The required output is a number: how many lines of the data below include the string "imgur".

──────

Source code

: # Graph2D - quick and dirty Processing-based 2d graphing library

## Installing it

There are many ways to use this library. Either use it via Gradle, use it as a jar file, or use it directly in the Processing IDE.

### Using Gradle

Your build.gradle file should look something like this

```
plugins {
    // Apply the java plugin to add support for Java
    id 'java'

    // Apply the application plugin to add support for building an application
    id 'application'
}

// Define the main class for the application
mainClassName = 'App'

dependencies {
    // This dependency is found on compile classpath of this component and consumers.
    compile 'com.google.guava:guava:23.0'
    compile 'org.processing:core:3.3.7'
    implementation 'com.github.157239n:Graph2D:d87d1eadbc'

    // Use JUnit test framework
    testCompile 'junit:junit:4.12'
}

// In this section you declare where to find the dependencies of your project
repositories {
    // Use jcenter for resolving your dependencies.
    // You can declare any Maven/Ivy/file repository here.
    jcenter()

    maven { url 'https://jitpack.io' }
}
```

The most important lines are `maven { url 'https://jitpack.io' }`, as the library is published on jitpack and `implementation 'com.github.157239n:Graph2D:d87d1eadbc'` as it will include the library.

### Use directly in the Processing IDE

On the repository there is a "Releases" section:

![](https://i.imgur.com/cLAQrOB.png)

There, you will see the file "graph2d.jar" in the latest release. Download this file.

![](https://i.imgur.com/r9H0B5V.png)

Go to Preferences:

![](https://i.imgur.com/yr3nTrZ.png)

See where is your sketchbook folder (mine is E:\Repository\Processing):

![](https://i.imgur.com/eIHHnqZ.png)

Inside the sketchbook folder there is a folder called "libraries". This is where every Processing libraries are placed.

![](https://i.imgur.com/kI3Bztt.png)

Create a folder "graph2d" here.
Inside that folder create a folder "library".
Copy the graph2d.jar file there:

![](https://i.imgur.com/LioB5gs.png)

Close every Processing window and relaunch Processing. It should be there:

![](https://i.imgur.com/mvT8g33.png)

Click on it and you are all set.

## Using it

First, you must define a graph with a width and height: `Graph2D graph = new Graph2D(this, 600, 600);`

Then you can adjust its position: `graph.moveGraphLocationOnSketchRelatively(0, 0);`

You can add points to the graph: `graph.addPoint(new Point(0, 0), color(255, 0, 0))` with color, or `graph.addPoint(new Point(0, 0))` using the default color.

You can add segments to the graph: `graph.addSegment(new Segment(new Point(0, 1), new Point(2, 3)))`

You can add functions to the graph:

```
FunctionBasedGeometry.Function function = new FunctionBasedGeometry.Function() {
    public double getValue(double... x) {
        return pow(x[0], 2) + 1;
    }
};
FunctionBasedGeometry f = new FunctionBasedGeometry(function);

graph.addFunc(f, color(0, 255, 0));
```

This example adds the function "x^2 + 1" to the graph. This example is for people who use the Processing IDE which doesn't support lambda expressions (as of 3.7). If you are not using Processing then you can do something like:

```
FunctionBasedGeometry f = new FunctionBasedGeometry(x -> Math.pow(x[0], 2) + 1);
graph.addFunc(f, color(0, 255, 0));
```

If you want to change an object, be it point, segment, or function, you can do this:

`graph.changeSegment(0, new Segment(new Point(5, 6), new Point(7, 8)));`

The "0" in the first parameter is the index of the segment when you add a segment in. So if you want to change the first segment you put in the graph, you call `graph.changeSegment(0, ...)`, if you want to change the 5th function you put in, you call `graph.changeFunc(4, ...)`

──────

● Task response
7